Gelecek ve Deva partileri
Arınç, Gelecek ve Deva partileri ile ilgili olarak “AK Parti'den oy alacağını düşünüyor musunuz?” sorusu üzerine şu değerlendirmeyi yaptı:
“Yani dünün dostları zaman gelmiştir, birbirlerinden ayrı düşmüşlerdir. Ben bu AK Parti'de olmaz diye düşünüyordum. Herhalde Tayyip Bey de öyle düşünüyordu. Çünkü Tayyip Bey'in örnek aldığı insan, Şeyh Edebali'dir. Şeyh Edebali'nin vasiyetnamesini her defasında okuduğunda ben gözyaşı dökerdim. Şeyh Edebali diyor ki 'Sen artık Bey'sin. Bey'e şu düşer, ben bölmeye çalışacağım, sen bütünleştireceksin. Ben kötü söz söyleyeceğim, sen iyi şeyler söyleyeceksin. Ben yanlış iş yaparsam, sen doğrusunu yapacaksın' Buna uyarsak mesele kalmaz. Ya Bülent Arınç böyle bir söz söylemiş... Bülent Arınç, her zaman doğruyu söyler. O yanlış şey söylemez. Ama gerçekten yanlış söylemişse, Bülent Arınç yanlış söylemiştir. Bu kadar. Bundan daha ötesi yok. Bizim birbirimize karşı hukukumuzun böyle olması lazım. Yanlış söylemiş olabilir, herkes yanlış söyleyebilir. Hata yapabilir. Hepsi bizim için. Ama bu, o insanı yok etmek için, o insanı kötülemek için olmamalıdır.

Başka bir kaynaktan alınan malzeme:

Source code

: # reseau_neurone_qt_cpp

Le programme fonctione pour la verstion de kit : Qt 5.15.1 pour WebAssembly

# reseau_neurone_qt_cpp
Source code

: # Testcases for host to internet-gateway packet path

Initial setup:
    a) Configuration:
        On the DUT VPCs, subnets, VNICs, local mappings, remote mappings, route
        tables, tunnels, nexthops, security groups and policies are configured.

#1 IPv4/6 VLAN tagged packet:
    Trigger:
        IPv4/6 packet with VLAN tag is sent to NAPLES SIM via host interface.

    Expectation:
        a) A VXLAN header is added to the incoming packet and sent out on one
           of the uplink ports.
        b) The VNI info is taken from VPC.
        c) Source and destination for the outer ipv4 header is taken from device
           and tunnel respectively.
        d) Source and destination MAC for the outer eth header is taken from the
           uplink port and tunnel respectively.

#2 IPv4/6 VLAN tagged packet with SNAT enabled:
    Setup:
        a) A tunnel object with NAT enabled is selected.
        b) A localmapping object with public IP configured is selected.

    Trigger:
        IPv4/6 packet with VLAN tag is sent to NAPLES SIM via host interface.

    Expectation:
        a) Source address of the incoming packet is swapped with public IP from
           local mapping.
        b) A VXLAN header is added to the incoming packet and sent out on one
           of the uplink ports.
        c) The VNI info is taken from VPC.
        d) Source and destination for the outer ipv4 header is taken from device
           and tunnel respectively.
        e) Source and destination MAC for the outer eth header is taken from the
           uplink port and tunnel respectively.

O insana fitneci demek doğru bir söylem değildir. Biz Şeyh Edabali'nin bir Bey'e tavsiyelerine uymak zorundayız. Bunların hepsi düzelir. Kemal Burkay ne güzel diyor, 'İklim değişir, Akdeniz olur. Gülümse.' Bu bizim kendimizi sorgulamamıza bağlı. Ben nerede hata yapıyorum? Nerede yanlış yapıyorum? Kiminle helalleşmem lazım? Kimin hakkını yedim? Kimin bedduasını aldım? İnsan bunları düşünecek. Bizim inancımızda helalleşmek çok önemli.”